Tuesday’s havoc laid to rare ‘May Storm’

by Jun Hongo

Staff Writer

The strong storm Tuesday that left four people dead and disrupted transportation systems nationwide was triggered by a case of rare weather conditions occurring simultaneously.

“This was a condition which is referred to as a ‘May Storm,’ ” Maki Wakahara, a spokeswoman for the Japan Weather Association, told The Japan Times. “But it is extremely rare that it causes such huge damage.”

The stormy weather halted bullet trains and grounded airplanes across the country. A maximum instantaneous wind velocity hit a record 143.3 kph in Tonami, Toyama Prefecture, where gusts flipped over trucks and knocked out power for 2,800 households, according to Hokuriku Electric Power Co.

The Meteorological Agency remained on alert Wednesday for strong winds and high waves along coastal areas as the massive storm made its way north. The city of Sado, Niigata Prefecture, saw a maximum instantaneous wind velocity of 156.6 kph, and Hokkaido was expected to experience similar conditions early Thursday.

The typhoon-class storm was caused by a low-pressure front that originated over the Sea of Japan, where warm air from the Pacific collided with the cool air coming from the continent at approximately 1,500 meters above sea level.

Such conditions are not rare for this time of the year when the season changes from winter to spring, except that it usually does not take place over the Sea of Japan but rather in an area east of the archipelago.

Another factor that caused the low pressure system to go wild was the jet stream that blows eastward from the archipelago into the Pacific. The stream, known as the Prevailing Westerlies and which travels at an altitude of 5,000 meters, happened to dip a bit to the south toward Japan. It sucked up the warm air and intensified the already strong front.

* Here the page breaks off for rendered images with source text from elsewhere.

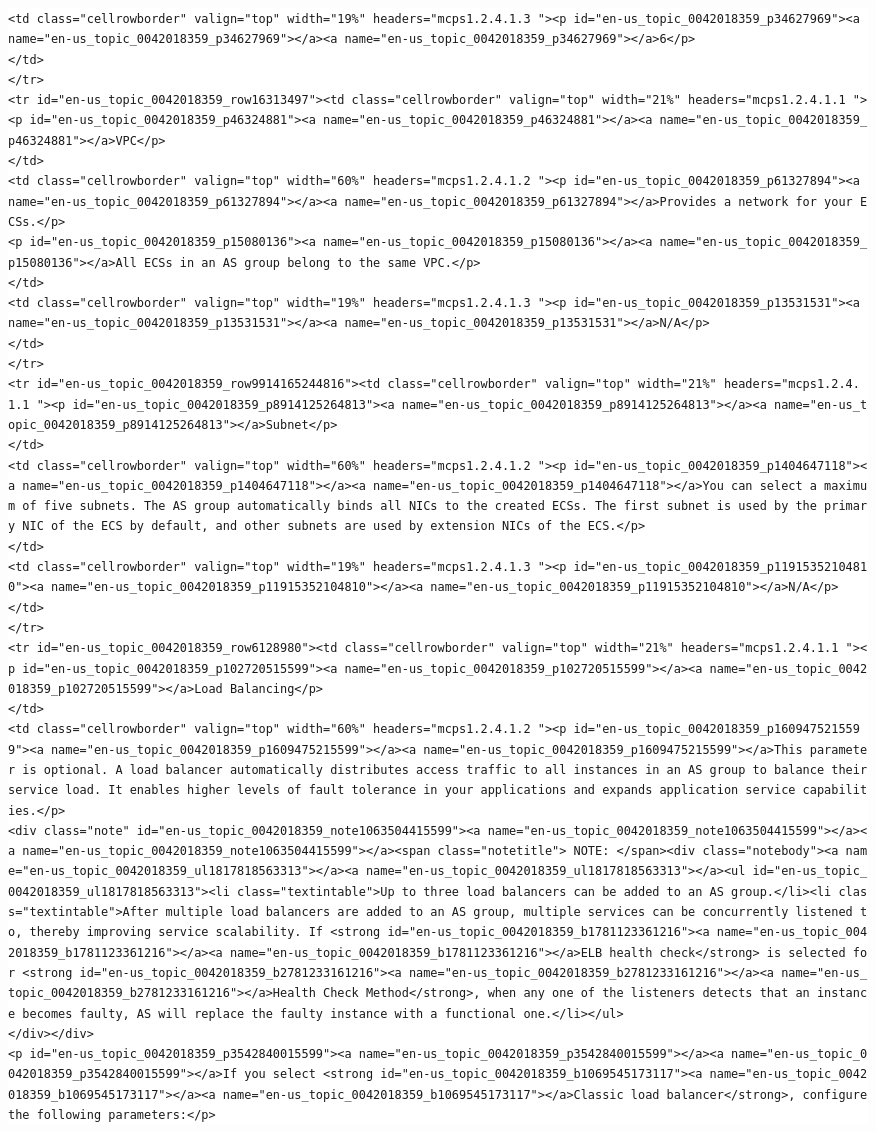     <td class="cellrowborder" valign="top" width="19%" headers="mcps1.2.4.1.3 "><p id="en-us_topic_0042018359_p34627969"><a name="en-us_topic_0042018359_p34627969"></a><a name="en-us_topic_0042018359_p34627969"></a>6</p>
    </td>
    </tr>
    <tr id="en-us_topic_0042018359_row16313497"><td class="cellrowborder" valign="top" width="21%" headers="mcps1.2.4.1.1 "><p id="en-us_topic_0042018359_p46324881"><a name="en-us_topic_0042018359_p46324881"></a><a name="en-us_topic_0042018359_p46324881"></a>VPC</p>
    </td>
    <td class="cellrowborder" valign="top" width="60%" headers="mcps1.2.4.1.2 "><p id="en-us_topic_0042018359_p61327894"><a name="en-us_topic_0042018359_p61327894"></a><a name="en-us_topic_0042018359_p61327894"></a>Provides a network for your ECSs.</p>
    <p id="en-us_topic_0042018359_p15080136"><a name="en-us_topic_0042018359_p15080136"></a><a name="en-us_topic_0042018359_p15080136"></a>All ECSs in an AS group belong to the same VPC.</p>
    </td>
    <td class="cellrowborder" valign="top" width="19%" headers="mcps1.2.4.1.3 "><p id="en-us_topic_0042018359_p13531531"><a name="en-us_topic_0042018359_p13531531"></a><a name="en-us_topic_0042018359_p13531531"></a>N/A</p>
    </td>
    </tr>
    <tr id="en-us_topic_0042018359_row9914165244816"><td class="cellrowborder" valign="top" width="21%" headers="mcps1.2.4.1.1 "><p id="en-us_topic_0042018359_p8914125264813"><a name="en-us_topic_0042018359_p8914125264813"></a><a name="en-us_topic_0042018359_p8914125264813"></a>Subnet</p>
    </td>
    <td class="cellrowborder" valign="top" width="60%" headers="mcps1.2.4.1.2 "><p id="en-us_topic_0042018359_p1404647118"><a name="en-us_topic_0042018359_p1404647118"></a><a name="en-us_topic_0042018359_p1404647118"></a>You can select a maximum of five subnets. The AS group automatically binds all NICs to the created ECSs. The first subnet is used by the primary NIC of the ECS by default, and other subnets are used by extension NICs of the ECS.</p>
    </td>
    <td class="cellrowborder" valign="top" width="19%" headers="mcps1.2.4.1.3 "><p id="en-us_topic_0042018359_p11915352104810"><a name="en-us_topic_0042018359_p11915352104810"></a><a name="en-us_topic_0042018359_p11915352104810"></a>N/A</p>
    </td>
    </tr>
    <tr id="en-us_topic_0042018359_row6128980"><td class="cellrowborder" valign="top" width="21%" headers="mcps1.2.4.1.1 "><p id="en-us_topic_0042018359_p102720515599"><a name="en-us_topic_0042018359_p102720515599"></a><a name="en-us_topic_0042018359_p102720515599"></a>Load Balancing</p>
    </td>
    <td class="cellrowborder" valign="top" width="60%" headers="mcps1.2.4.1.2 "><p id="en-us_topic_0042018359_p1609475215599"><a name="en-us_topic_0042018359_p1609475215599"></a><a name="en-us_topic_0042018359_p1609475215599"></a>This parameter is optional. A load balancer automatically distributes access traffic to all instances in an AS group to balance their service load. It enables higher levels of fault tolerance in your applications and expands application service capabilities.</p>
    <div class="note" id="en-us_topic_0042018359_note1063504415599"><a name="en-us_topic_0042018359_note1063504415599"></a><a name="en-us_topic_0042018359_note1063504415599"></a><span class="notetitle"> NOTE: </span><div class="notebody"><a name="en-us_topic_0042018359_ul1817818563313"></a><a name="en-us_topic_0042018359_ul1817818563313"></a><ul id="en-us_topic_0042018359_ul1817818563313"><li class="textintable">Up to three load balancers can be added to an AS group.</li><li class="textintable">After multiple load balancers are added to an AS group, multiple services can be concurrently listened to, thereby improving service scalability. If <strong id="en-us_topic_0042018359_b1781123361216"><a name="en-us_topic_0042018359_b1781123361216"></a><a name="en-us_topic_0042018359_b1781123361216"></a>ELB health check</strong> is selected for <strong id="en-us_topic_0042018359_b2781233161216"><a name="en-us_topic_0042018359_b2781233161216"></a><a name="en-us_topic_0042018359_b2781233161216"></a>Health Check Method</strong>, when any one of the listeners detects that an instance becomes faulty, AS will replace the faulty instance with a functional one.</li></ul>
    </div></div>
    <p id="en-us_topic_0042018359_p3542840015599"><a name="en-us_topic_0042018359_p3542840015599"></a><a name="en-us_topic_0042018359_p3542840015599"></a>If you select <strong id="en-us_topic_0042018359_b1069545173117"><a name="en-us_topic_0042018359_b1069545173117"></a><a name="en-us_topic_0042018359_b1069545173117"></a>Classic load balancer</strong>, configure the following parameters:</p> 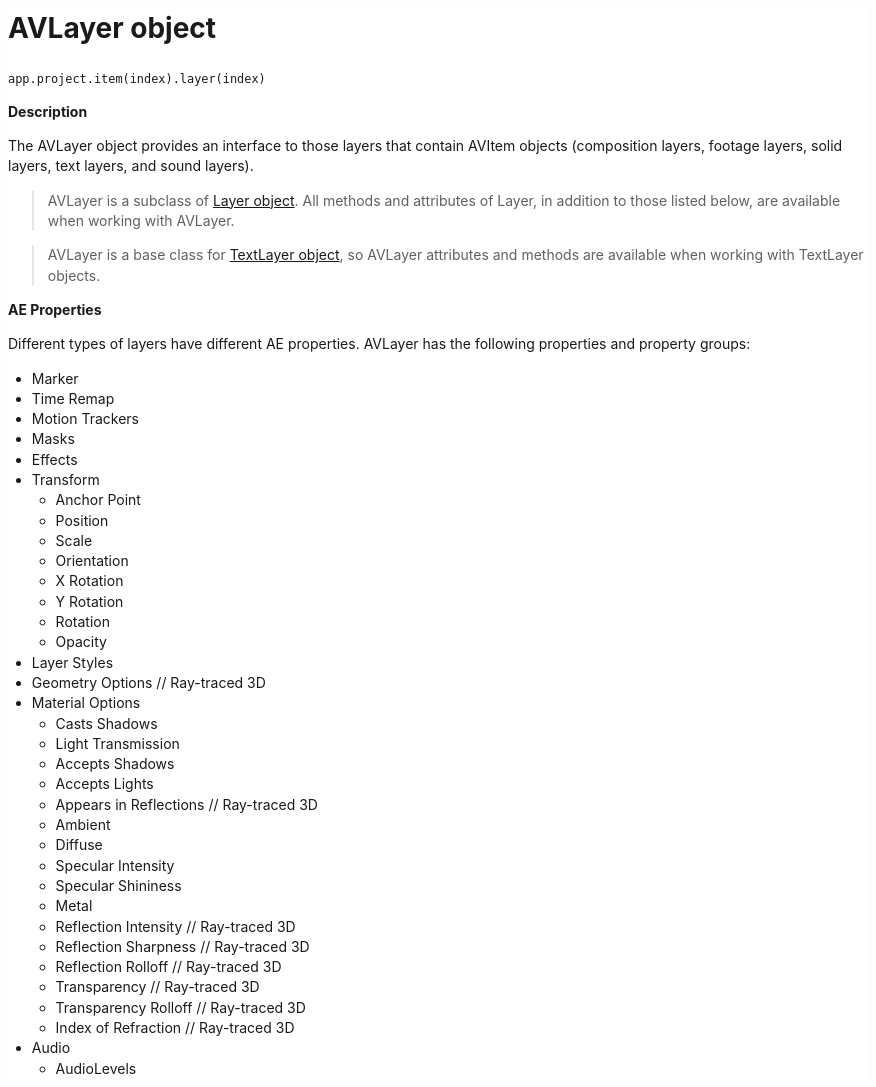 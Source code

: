 <a id="avlayer"></a>

# AVLayer object

`app.project.item(index).layer(index)`

**Description**

The AVLayer object provides an interface to those layers that contain AVItem objects (composition layers, footage layers, solid layers, text layers, and sound layers).

> AVLayer is a subclass of [Layer object](layer.md#layer). All methods and attributes of Layer, in addition to those listed below, are available when working with AVLayer.

> AVLayer is a base class for [TextLayer object](textlayer.md#textlayer), so AVLayer attributes and methods are available when working with TextLayer objects.

**AE Properties**

Different types of layers have different AE properties. AVLayer has the following properties and property groups:

- Marker
- Time Remap
- Motion Trackers
- Masks
- Effects
- Transform
  - Anchor Point
  - Position
  - Scale
  - Orientation
  - X Rotation
  - Y Rotation
  - Rotation
  - Opacity
- Layer Styles
- Geometry Options // Ray-traced 3D
- Material Options
  - Casts Shadows
  - Light Transmission
  - Accepts Shadows
  - Accepts Lights
  - Appears in Reflections // Ray-traced 3D
  - Ambient
  - Diffuse
  - Specular Intensity
  - Specular Shininess
  - Metal
  - Reflection Intensity // Ray-traced 3D
  - Reflection Sharpness // Ray-traced 3D
  - Reflection Rolloff // Ray-traced 3D
  - Transparency // Ray-traced 3D
  - Transparency Rolloff // Ray-traced 3D
  - Index of Refraction // Ray-traced 3D
- Audio
  - AudioLevels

According to the JWA, such volatile conditions — where the stormy weather quickly builds up — is called a “bakudan” (bomb) low-pressure front.

The radius of the area that saw wind speeds of more than 54 kph spanned a whopping 800 km — conditions similar to an extremely large and strong typhoon.

While the storm caused typhoonlike conditions across the archipelago, the two are different in nature. Whereas a low-pressure front is formed when cold and warm air collide and intensifies via the temperature difference, a typhoon is a tropical cyclone that develops in the northwest Pacific due to warm sea surface temperatures.

The JWA’s Wakahara said there aren’t any statistics on how many bakudan low-pressure fronts occur near Japan, but records show that a similar storm in May 1954 took shape east of Hokkaido and caused hundreds of casualties and left scores of people missing.